I went to see a career coach yesterday.
Regular readers (don’t laugh, I know I’ve only posted twice in the last 8 months) are by now familiar with my various plots and schemes to step back into the working world and may even be aware that we specifically left Stepford so that I could have a crack at starting a business in San Francisco. It was successful in some ways (we got clients, we did work that pleased them) but not in others (I found the jobs boring and difficult, wanted to assassinate my business partner – awkward, I am married to him – and I frequently found myself in some sort of high school time warp, staring out the window thinking
If the bell doesn’t go soon I will be forced to garrotte myself with a set square
So we can say, perhaps, that while my bold new venture was not a bad idea in and of itself, it wasn’t going to work for me.
I felt a bit of a loser after this realisation hit. What the bloody hell was I DOING? WHY had things not turned out fabulously? How come I couldn’t just bloody get my act together like normal people? I helpfully found some more unpleasant things to accuse myself of and once I’d made sure that I really felt guilty about my failings I spent some productive time sitting in my bed feeling acutely sorry for myself, vaguely resentful towards anyone who was happy with their lot, and eating copious amounts of chocolate. Finally, Husband suggested I seek professional help which at first I took to mean “check yourself into the funny farm”(oddly appealing!) but it turned out he had in mind a career coach and even offered generously to pay for it. (If you are reading this, Husband, I graciously accept and have charged his fee to the joint account.)
I was skeptical at first. My last interaction with a career counsellor was at school aged 17 and went something like this:
“So, MTFF, what do you think you might like to do when you leave here?”

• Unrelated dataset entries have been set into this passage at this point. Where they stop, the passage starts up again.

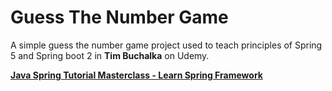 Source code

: #   Guess The Number Game

A simple guess the number game project used to teach principles of Spring 5 and Spring boot 2 in  __Tim Buchalka__
on Udemy.

[__Java Spring Tutorial Masterclass - Learn Spring Framework__]('https://www.udemy.com/course/java-spring-framework-masterclass/') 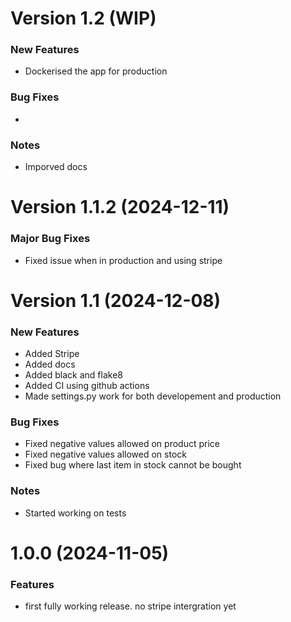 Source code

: # Version 1.2 (WIP)


### New Features
- Dockerised the app for production

### Bug Fixes
- 

### Notes
-  Imporved docs


# Version 1.1.2 (2024-12-11)


### Major Bug Fixes
- Fixed issue when in production and using stripe

# Version 1.1 (2024-12-08)


### New Features
- Added Stripe 
- Added docs
- Added black and flake8
- Added CI using github actions
- Made settings.py work for both developement and production

### Bug Fixes
- Fixed negative values allowed on product price
- Fixed negative values allowed on stock
- Fixed bug where last item in stock cannot be bought

### Notes
- Started working on tests 

# 1.0.0 (2024-11-05)


### Features

* first fully working release. no stripe intergration yet

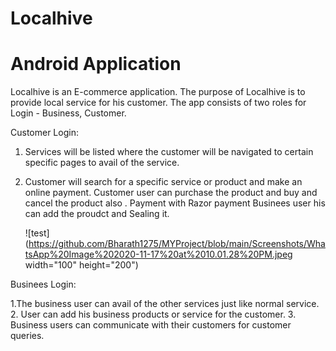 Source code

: #   Localhive  
# Android Application
   
   Localhive is an E-commerce application. The purpose of Localhive is to provide local service for his customer.
   The app consists of two roles for Login - Business, Customer.

Customer Login:

1. Services will be listed where the customer will be navigated to certain specific pages to avail of the service.
2. Customer will search for a specific service or product and make an online payment.
   Customer user can purchase the product and buy and cancel  the product also . Payment with  Razor payment 
   Businees user his can add the proudct and Sealing  it.
   
   ![test](https://github.com/Bharath1275/MYProject/blob/main/Screenshots/WhatsApp%20Image%202020-11-17%20at%2010.01.28%20PM.jpeg width="100" height="200")
   
Businees Login: 

1.The business user can avail of the other services just like normal service.
2. User can add his business products or service for the customer.
3. Business users can communicate with their customers for customer queries.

“I am moving to London and I am going to be a pop star. Probably be in the charts by Christmas”
“Ha ha. Righty-ho. You teenagers all think you’re going to be on Top of the Pops, but let’s be a bit more realistic, shall we?”
“Be serious, girl. What about college? Or maybe a typing course? Very handy!”
“I AM MOVING TO LONDON AND I AM GOING TO BE A POP STAR. Why are we even discussing this?”
“Young lady, your foolish determination is NOT going to help you get on in this world, let me tell you!”
“I’m GOING TO DO IT and YOU can’t STOP ME!”
(MTFF flounces out with the arrogance of youth and a deep desire for a Camel Light. Ah, the ’80s..)
My takeaway: I was absolutely right (ok timing was about 10 years off *cough*), career counselor was a wazzock and knew nothing.
I was not entirely sure that this California Career Coach was going to be any better, but what was different this time is that I have no idea what I want to do next, I possess the anxiety of middle age, and my get-up-and-go has got-up-and-gone-off somewhere without me.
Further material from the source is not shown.